» **Dataset records**:
_____

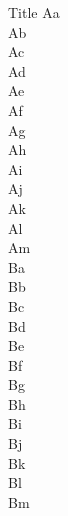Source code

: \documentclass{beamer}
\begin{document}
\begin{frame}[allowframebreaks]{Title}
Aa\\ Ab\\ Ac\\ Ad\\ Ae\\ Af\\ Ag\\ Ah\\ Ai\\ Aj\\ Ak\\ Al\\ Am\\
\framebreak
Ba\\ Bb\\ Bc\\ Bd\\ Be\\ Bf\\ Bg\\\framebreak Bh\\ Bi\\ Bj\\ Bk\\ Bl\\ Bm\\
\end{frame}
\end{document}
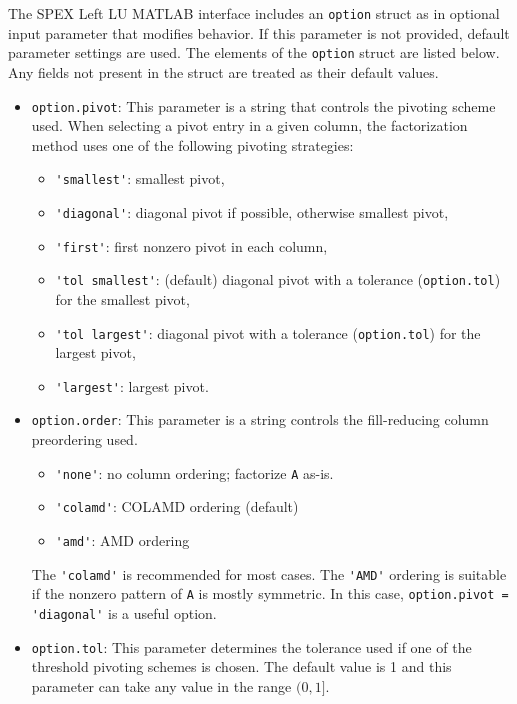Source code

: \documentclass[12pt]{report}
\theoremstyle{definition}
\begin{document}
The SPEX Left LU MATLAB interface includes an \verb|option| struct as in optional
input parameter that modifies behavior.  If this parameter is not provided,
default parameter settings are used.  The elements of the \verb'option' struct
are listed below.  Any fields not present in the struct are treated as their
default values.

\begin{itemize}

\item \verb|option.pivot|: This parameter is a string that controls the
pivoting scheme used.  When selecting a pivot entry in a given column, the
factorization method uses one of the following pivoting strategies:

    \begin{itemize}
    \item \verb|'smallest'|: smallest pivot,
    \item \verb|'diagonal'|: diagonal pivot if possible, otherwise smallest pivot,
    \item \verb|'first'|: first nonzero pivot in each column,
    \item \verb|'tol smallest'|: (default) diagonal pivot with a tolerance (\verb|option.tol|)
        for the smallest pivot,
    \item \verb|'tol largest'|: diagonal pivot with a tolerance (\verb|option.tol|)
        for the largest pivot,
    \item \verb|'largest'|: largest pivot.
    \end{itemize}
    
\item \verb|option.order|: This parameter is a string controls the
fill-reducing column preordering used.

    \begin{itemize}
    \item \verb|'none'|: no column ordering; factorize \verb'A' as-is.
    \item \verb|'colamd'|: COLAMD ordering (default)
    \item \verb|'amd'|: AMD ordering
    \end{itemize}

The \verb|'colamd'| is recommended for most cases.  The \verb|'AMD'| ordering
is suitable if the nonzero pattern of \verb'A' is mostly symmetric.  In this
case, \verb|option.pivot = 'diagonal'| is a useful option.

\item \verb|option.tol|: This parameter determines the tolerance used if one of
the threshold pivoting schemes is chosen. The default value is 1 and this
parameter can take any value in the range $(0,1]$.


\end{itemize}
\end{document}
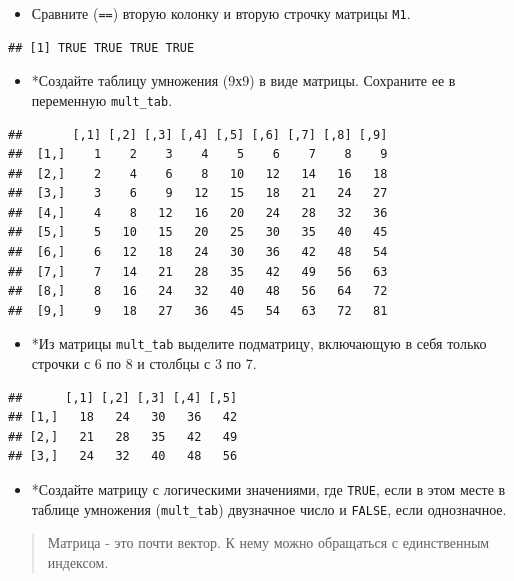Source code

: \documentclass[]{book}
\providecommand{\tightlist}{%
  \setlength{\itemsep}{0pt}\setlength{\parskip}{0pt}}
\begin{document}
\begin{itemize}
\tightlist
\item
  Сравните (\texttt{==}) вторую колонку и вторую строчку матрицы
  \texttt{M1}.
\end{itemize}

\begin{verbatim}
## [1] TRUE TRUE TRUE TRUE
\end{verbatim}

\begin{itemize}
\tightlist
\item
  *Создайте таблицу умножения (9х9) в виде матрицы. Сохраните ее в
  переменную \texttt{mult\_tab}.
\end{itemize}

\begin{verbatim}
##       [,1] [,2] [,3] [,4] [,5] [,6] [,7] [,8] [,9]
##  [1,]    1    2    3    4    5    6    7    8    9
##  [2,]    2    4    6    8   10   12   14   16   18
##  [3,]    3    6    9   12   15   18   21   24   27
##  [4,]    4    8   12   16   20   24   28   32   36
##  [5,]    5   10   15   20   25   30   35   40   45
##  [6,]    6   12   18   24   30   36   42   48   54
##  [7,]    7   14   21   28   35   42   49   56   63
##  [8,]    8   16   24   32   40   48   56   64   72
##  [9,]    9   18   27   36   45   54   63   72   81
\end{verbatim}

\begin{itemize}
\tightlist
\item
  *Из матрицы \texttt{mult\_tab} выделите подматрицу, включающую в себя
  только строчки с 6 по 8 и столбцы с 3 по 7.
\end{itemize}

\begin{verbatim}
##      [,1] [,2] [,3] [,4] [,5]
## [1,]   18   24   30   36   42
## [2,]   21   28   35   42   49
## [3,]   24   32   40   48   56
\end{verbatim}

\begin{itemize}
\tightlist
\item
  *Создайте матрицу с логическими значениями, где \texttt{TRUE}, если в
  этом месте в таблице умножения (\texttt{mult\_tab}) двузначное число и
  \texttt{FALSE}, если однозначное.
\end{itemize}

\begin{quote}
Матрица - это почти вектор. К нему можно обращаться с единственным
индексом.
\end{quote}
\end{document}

_____

» **ACTION ITEM**:
Repeat, exactly as they stand above, the lines from the line with "COLAMD ordering (default)" to the line with "case, \verb|option.pivot = 'diagonal'|", both lines included.

» **OUTPUT FOR THIS EXERCISE**:
    \item \verb|'colamd'|: COLAMD ordering (default)
    \item \verb|'amd'|: AMD ordering
    \end{itemize}

The \verb|'colamd'| is recommended for most cases.  The \verb|'AMD'| ordering
is suitable if the nonzero pattern of \verb'A' is mostly symmetric.  In this
case, \verb|option.pivot = 'diagonal'| is a useful option.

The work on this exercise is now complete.